The principal apartments were decorated with fretwork plaster ceilings, tapestry hangings, embroidered silks and velvet. It was here in 1626 that Robert Boyle, the Father of Modern Chemistry, the fourteenth of the Earl's fifteen children, was born. The castle eventually descended to the 3rd Earl of Burlington and 4th Earl of Cork (1694–1753), who was a noted influence on Georgian architecture (and is usually known in architectural histories as the Earl of Burlington).
Lismore featured in the Cromwellian wars when, in 1645, a force of Catholic confederacy commanded by Lord Castlehaven sacked the town and castle. Some restoration was carried out by the 1st Earl of Burlington and 2nd Earl of Cork (1612–1698) to make it habitable again, but neither he nor his successors lived at Lismore.
In 1850 he engaged his architect Sir Joseph Paxton, the designer of the Crystal Palace, to carry out improvements and additions to the castle on a magnificent scale – so much so that the present skyline is largely Paxton's work.
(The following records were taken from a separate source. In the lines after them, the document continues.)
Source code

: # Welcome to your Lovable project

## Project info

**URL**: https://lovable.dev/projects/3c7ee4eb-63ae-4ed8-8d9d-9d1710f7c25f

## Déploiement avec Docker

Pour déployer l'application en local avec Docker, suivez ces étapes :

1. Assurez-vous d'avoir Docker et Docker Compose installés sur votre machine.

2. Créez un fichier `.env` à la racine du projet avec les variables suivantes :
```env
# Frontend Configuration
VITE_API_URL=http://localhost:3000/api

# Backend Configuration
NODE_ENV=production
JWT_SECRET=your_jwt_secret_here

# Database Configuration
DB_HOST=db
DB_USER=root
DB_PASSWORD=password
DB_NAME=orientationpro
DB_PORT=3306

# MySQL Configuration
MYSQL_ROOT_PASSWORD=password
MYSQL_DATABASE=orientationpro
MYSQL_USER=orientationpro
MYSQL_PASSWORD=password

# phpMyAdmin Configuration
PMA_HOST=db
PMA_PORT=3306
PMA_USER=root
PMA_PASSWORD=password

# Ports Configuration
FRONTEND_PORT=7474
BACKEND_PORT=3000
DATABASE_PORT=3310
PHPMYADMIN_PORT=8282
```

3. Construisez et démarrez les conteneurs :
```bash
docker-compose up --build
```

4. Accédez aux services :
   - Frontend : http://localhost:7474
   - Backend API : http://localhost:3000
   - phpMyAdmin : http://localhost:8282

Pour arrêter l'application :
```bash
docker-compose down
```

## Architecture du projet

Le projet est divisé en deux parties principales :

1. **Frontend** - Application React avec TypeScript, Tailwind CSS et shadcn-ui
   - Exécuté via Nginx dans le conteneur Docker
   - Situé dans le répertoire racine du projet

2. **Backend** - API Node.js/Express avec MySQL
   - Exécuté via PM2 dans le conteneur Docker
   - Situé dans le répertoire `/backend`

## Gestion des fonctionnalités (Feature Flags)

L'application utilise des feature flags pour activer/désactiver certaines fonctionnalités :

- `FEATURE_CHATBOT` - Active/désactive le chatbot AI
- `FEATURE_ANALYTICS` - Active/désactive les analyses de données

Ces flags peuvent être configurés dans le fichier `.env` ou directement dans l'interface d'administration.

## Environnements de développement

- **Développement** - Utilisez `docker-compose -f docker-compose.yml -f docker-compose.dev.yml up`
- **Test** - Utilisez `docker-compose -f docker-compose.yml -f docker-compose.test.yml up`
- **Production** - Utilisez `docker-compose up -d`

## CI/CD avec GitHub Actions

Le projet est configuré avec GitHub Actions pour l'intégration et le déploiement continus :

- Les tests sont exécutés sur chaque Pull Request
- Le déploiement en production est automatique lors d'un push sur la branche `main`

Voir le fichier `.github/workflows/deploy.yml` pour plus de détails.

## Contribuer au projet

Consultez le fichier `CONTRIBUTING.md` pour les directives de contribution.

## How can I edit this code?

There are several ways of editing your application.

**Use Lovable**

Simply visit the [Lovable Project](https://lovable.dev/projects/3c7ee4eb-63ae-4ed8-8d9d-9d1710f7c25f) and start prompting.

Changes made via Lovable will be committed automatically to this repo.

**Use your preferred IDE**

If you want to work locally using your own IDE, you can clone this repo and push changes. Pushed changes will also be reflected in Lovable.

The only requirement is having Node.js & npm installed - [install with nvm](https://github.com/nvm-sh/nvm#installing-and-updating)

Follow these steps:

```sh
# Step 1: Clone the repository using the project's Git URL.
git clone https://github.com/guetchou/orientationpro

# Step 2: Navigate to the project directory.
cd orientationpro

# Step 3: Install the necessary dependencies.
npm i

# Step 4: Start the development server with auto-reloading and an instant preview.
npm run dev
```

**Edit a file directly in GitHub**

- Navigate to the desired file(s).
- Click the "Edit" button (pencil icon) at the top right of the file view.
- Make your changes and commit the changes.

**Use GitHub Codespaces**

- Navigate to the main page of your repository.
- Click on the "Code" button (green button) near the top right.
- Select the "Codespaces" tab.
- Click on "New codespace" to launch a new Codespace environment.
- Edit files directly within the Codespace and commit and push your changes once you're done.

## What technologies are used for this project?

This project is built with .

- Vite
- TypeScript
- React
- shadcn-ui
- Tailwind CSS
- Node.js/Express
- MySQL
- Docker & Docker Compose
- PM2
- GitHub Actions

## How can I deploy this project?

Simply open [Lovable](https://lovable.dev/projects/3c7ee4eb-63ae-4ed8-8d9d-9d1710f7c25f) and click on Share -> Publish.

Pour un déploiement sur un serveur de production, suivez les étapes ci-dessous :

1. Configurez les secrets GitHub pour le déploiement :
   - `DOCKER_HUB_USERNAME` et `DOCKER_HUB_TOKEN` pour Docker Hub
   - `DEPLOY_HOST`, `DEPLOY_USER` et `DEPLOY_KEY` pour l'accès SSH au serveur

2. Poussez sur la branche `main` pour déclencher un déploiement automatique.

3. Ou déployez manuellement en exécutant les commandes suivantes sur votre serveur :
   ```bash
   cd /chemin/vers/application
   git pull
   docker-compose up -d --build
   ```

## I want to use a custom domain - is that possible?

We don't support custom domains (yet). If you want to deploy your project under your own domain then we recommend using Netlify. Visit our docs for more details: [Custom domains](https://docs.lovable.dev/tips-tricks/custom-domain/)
At this time, J. G. Crace of London, the leading maker of Gothic Revival furniture, and his partner, the leading architect Augustus Pugin, were commissioned to transform the ruined chapel of the old Bishop's Palace into a medieval-style banqueting hall, with a huge perpendicular stained-glass window, choir-stalls and Gothic stenciling on the walls and roof timbers.
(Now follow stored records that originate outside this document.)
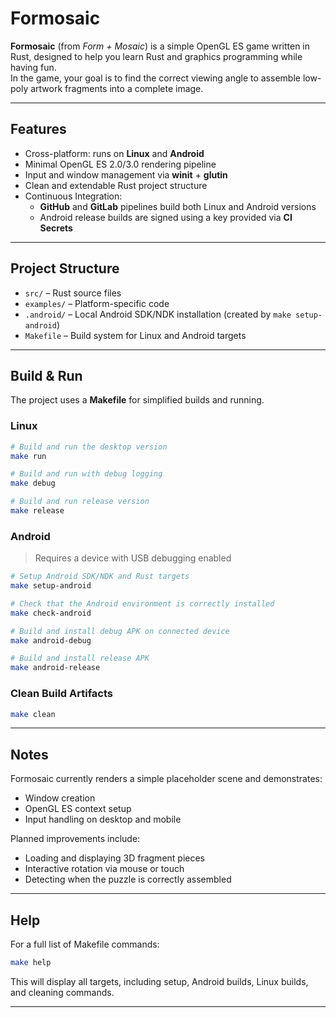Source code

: # Formosaic

**Formosaic** (from *Form + Mosaic*) is a simple OpenGL ES game written in Rust, designed to help you learn Rust and graphics programming while having fun.  
In the game, your goal is to find the correct viewing angle to assemble low-poly artwork fragments into a complete image.

---

## Features

- Cross-platform: runs on **Linux** and **Android**
- Minimal OpenGL ES 2.0/3.0 rendering pipeline
- Input and window management via **winit** + **glutin**
- Clean and extendable Rust project structure
- Continuous Integration:
  - **GitHub** and **GitLab** pipelines build both Linux and Android versions
  - Android release builds are signed using a key provided via **CI Secrets**

---

## Project Structure

- `src/` – Rust source files  
- `examples/` – Platform-specific code  
- `.android/` – Local Android SDK/NDK installation (created by `make setup-android`)  
- `Makefile` – Build system for Linux and Android targets  

---

## Build & Run

The project uses a **Makefile** for simplified builds and running.

### Linux

```bash
# Build and run the desktop version
make run

# Build and run with debug logging
make debug

# Build and run release version
make release
```

### Android

> Requires a device with USB debugging enabled

```bash
# Setup Android SDK/NDK and Rust targets
make setup-android

# Check that the Android environment is correctly installed
make check-android

# Build and install debug APK on connected device
make android-debug

# Build and install release APK
make android-release
```

### Clean Build Artifacts

```bash
make clean
```

---

## Notes

Formosaic currently renders a simple placeholder scene and demonstrates:  
- Window creation  
- OpenGL ES context setup  
- Input handling on desktop and mobile  

Planned improvements include:  
- Loading and displaying 3D fragment pieces  
- Interactive rotation via mouse or touch  
- Detecting when the puzzle is correctly assembled  

---

## Help

For a full list of Makefile commands:

```bash
make help
```

This will display all targets, including setup, Android builds, Linux builds, and cleaning commands.

---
The chimney-piece, which was exhibited at the Medieval Court of the Great Exhibition of 1851, was also designed by Pugin (and Myers) but was originally intended for Horsted Place in Sussex; it was rejected because it was too elaborate and subsequently bought for Lismore – the Barchard family emblems later replaced with the present Irish inscription Cead Mille Fáilte: 'a hundred thousand welcomes'. Pugin also designed other chimney-pieces and furnishings in the castle and, after his death in 1851, Crace continued to supply furnishings in the Puginesque manner.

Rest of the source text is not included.